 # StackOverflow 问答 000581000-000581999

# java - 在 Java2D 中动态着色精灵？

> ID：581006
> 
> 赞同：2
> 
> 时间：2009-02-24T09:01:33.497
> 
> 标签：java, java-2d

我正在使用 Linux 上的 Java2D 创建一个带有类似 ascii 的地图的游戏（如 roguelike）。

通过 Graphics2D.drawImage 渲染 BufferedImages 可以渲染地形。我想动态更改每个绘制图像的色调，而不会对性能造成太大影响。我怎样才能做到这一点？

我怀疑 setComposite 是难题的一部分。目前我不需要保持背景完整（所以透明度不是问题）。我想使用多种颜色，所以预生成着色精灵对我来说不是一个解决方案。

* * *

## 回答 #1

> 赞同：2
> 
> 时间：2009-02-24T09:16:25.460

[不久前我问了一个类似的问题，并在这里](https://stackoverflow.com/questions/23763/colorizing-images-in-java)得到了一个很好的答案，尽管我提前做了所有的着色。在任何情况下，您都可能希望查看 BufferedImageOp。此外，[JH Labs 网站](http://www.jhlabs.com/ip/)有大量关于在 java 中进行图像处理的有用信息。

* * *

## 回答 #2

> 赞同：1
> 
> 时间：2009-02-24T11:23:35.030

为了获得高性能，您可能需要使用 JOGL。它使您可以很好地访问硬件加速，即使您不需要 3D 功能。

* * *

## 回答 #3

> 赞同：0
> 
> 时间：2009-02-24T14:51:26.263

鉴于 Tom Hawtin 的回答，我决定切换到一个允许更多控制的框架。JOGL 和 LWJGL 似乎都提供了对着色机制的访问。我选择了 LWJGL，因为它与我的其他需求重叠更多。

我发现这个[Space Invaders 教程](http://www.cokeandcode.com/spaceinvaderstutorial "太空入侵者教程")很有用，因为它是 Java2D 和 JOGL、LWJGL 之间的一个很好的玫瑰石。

...

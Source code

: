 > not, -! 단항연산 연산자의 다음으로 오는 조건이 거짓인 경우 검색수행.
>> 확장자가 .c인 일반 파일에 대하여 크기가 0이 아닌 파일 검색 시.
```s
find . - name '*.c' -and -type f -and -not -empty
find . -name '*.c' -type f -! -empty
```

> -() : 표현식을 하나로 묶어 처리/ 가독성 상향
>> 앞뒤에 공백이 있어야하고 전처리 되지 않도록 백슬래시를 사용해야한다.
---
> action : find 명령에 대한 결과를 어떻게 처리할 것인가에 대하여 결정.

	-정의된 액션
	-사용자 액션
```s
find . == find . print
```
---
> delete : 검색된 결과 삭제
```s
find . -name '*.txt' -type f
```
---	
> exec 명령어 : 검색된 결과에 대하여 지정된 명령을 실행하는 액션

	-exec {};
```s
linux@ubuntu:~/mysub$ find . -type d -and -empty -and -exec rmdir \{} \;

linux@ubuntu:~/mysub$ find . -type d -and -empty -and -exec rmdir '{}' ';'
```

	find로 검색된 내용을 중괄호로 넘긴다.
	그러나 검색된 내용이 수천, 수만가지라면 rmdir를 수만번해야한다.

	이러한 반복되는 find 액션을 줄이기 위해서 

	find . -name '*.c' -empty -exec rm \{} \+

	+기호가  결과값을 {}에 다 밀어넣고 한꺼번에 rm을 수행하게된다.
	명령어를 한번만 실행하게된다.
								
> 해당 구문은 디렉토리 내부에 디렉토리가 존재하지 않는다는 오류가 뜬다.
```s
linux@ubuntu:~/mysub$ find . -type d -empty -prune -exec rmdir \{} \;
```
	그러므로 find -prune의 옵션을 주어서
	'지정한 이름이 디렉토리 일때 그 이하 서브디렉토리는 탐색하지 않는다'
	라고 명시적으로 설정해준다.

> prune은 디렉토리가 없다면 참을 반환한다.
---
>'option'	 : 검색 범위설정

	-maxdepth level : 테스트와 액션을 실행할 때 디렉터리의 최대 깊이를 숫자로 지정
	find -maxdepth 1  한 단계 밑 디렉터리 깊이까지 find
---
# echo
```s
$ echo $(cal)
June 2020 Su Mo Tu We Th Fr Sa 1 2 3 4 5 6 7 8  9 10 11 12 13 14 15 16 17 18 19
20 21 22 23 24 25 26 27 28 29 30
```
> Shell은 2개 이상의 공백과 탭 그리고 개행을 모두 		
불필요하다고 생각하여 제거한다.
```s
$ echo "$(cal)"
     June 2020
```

▶ _Assigned task_
What you give back must be the stretch above, starting at the line with "# StackOverflow 问答 000581000-000581999" and ending at the line with "和 JOGL、LWJGL 之间的一个很好的玫瑰石。", copied exactly.

▶ _Answer box_
 # StackOverflow 问答 000581000-000581999

# java - 在 Java2D 中动态着色精灵？

> ID：581006
> 
> 赞同：2
> 
> 时间：2009-02-24T09:01:33.497
> 
> 标签：java, java-2d

我正在使用 Linux 上的 Java2D 创建一个带有类似 ascii 的地图的游戏（如 roguelike）。

通过 Graphics2D.drawImage 渲染 BufferedImages 可以渲染地形。我想动态更改每个绘制图像的色调，而不会对性能造成太大影响。我怎样才能做到这一点？

我怀疑 setComposite 是难题的一部分。目前我不需要保持背景完整（所以透明度不是问题）。我想使用多种颜色，所以预生成着色精灵对我来说不是一个解决方案。

* * *

## 回答 #1

> 赞同：2
> 
> 时间：2009-02-24T09:16:25.460

[不久前我问了一个类似的问题，并在这里](https://stackoverflow.com/questions/23763/colorizing-images-in-java)得到了一个很好的答案，尽管我提前做了所有的着色。在任何情况下，您都可能希望查看 BufferedImageOp。此外，[JH Labs 网站](http://www.jhlabs.com/ip/)有大量关于在 java 中进行图像处理的有用信息。

* * *

## 回答 #2

> 赞同：1
> 
> 时间：2009-02-24T11:23:35.030

为了获得高性能，您可能需要使用 JOGL。它使您可以很好地访问硬件加速，即使您不需要 3D 功能。

* * *

## 回答 #3

> 赞同：0
> 
> 时间：2009-02-24T14:51:26.263

鉴于 Tom Hawtin 的回答，我决定切换到一个允许更多控制的框架。JOGL 和 LWJGL 似乎都提供了对着色机制的访问。我选择了 LWJGL，因为它与我的其他需求重叠更多。

我发现这个[Space Invaders 教程](http://www.cokeandcode.com/spaceinvaderstutorial "太空入侵者教程")很有用，因为它是 Java2D 和 JOGL、LWJGL 之间的一个很好的玫瑰石。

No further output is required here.